**Task statement**
Please return all lines in the listing holding the word "many".

**Provided material**
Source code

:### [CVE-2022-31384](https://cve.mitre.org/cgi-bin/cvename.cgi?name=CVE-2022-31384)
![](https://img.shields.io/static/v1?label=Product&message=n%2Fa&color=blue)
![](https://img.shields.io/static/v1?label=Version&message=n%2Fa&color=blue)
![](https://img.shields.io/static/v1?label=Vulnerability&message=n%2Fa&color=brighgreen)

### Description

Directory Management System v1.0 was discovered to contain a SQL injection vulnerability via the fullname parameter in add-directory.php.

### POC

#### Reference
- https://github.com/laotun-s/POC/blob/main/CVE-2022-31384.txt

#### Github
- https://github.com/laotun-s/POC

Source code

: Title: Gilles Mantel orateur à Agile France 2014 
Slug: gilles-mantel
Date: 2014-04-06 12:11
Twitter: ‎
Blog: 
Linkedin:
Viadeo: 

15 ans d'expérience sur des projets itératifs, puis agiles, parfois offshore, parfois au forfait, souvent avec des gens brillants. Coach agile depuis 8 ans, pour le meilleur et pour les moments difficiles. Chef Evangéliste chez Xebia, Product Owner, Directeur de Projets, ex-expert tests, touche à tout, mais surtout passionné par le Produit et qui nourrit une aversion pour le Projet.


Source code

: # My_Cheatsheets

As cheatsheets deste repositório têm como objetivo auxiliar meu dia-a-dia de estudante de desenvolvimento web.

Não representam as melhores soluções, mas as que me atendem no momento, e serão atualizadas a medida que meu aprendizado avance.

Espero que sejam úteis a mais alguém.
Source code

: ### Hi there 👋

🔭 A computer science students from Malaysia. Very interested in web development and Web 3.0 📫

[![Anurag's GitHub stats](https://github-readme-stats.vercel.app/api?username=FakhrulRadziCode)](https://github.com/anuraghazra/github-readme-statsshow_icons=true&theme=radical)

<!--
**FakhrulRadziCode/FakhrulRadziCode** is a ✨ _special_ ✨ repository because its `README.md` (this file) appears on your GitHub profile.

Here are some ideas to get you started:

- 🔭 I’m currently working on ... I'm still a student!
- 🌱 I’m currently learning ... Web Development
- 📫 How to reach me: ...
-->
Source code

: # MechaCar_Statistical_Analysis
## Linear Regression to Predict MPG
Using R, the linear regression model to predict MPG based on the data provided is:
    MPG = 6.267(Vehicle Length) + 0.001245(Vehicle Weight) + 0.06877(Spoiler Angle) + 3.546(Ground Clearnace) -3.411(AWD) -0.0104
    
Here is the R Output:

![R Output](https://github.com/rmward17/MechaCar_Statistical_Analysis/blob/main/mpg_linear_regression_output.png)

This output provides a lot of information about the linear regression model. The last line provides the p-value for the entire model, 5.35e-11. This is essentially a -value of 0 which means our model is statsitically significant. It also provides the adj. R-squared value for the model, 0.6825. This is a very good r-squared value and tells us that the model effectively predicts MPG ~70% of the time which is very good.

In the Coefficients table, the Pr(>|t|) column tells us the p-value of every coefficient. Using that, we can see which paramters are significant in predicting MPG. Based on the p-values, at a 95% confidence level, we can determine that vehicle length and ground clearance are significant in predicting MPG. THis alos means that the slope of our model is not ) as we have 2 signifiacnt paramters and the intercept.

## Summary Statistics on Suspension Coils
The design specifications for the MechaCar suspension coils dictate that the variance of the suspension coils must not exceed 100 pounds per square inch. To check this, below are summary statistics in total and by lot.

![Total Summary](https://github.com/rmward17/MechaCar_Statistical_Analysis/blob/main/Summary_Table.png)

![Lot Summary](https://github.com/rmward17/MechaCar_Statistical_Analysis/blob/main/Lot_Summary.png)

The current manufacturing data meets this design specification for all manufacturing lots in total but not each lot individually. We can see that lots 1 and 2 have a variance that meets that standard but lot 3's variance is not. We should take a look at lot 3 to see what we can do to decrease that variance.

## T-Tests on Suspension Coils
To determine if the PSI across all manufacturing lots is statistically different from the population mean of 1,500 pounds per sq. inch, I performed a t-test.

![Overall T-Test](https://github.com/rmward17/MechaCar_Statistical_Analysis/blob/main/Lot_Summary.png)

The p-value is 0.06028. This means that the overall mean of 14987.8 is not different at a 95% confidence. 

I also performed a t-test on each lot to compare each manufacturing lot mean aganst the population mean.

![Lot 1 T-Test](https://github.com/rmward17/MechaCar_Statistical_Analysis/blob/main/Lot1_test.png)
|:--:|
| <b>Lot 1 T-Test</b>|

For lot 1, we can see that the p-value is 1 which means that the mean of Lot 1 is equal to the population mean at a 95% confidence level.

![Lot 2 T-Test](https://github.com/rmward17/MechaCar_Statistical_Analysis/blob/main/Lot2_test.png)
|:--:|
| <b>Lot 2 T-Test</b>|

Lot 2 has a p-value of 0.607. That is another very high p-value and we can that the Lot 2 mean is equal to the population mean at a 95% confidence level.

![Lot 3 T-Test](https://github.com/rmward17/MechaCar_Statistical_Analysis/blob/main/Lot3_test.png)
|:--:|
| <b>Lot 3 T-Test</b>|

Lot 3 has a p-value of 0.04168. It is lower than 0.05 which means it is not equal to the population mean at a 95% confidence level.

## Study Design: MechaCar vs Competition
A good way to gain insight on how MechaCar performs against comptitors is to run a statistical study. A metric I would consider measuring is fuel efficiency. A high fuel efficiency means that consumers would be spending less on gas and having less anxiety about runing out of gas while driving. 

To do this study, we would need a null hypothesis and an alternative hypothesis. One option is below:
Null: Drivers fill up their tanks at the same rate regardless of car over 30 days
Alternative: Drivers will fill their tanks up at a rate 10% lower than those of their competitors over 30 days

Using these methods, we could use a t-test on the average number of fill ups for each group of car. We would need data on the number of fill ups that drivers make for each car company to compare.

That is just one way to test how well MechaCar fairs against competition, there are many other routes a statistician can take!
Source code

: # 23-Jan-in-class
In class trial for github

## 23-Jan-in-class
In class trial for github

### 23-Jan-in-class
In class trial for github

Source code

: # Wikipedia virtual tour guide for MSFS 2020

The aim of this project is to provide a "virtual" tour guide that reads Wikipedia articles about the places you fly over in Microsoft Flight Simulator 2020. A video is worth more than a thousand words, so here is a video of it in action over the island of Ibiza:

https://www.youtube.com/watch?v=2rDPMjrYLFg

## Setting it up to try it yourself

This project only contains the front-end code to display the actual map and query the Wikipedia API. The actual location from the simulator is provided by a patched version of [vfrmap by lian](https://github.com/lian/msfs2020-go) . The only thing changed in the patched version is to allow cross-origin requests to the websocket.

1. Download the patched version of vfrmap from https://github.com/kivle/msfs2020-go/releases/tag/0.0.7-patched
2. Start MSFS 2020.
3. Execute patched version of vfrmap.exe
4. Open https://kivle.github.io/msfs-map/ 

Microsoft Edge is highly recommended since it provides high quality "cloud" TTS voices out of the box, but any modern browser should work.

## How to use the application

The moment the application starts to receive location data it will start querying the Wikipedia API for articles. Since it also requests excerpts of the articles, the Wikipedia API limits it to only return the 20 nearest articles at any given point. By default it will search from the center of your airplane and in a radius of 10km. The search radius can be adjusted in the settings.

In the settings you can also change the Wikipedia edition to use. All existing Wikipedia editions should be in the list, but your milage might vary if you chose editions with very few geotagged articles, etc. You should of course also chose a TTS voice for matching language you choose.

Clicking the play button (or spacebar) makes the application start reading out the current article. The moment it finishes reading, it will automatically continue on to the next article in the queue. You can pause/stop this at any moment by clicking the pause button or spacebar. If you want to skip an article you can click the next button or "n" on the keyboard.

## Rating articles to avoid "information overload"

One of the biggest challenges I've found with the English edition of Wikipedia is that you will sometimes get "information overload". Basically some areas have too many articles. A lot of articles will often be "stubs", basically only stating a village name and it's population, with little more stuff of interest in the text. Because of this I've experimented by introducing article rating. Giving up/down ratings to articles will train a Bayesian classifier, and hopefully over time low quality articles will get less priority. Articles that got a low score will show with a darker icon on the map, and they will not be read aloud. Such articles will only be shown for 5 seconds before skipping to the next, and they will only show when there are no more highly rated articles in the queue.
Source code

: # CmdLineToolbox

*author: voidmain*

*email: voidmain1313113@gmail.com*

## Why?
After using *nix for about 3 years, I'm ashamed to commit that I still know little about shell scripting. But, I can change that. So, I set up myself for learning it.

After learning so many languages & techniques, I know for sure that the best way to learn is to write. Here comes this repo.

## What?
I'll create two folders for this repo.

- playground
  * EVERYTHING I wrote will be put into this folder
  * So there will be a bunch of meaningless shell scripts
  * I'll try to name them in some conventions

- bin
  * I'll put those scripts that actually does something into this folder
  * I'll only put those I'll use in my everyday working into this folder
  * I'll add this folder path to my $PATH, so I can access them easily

**Answer space**
That is just one way to test how well MechaCar fairs against competition, there are many other routes a statistician can take!
One of the biggest challenges I've found with the English edition of Wikipedia is that you will sometimes get "information overload". Basically some areas have too many articles. A lot of articles will often be "stubs", basically only stating a village name and it's population, with little more stuff of interest in the text. Because of this I've experimented by introducing article rating. Giving up/down ratings to articles will train a Bayesian classifier, and hopefully over time low quality articles will get less priority. Articles that got a low score will show with a darker icon on the map, and they will not be read aloud. Such articles will only be shown for 5 seconds before skipping to the next, and they will only show when there are no more highly rated articles in the queue.
After learning so many languages & techniques, I know for sure that the best way to learn is to write. Here comes this repo.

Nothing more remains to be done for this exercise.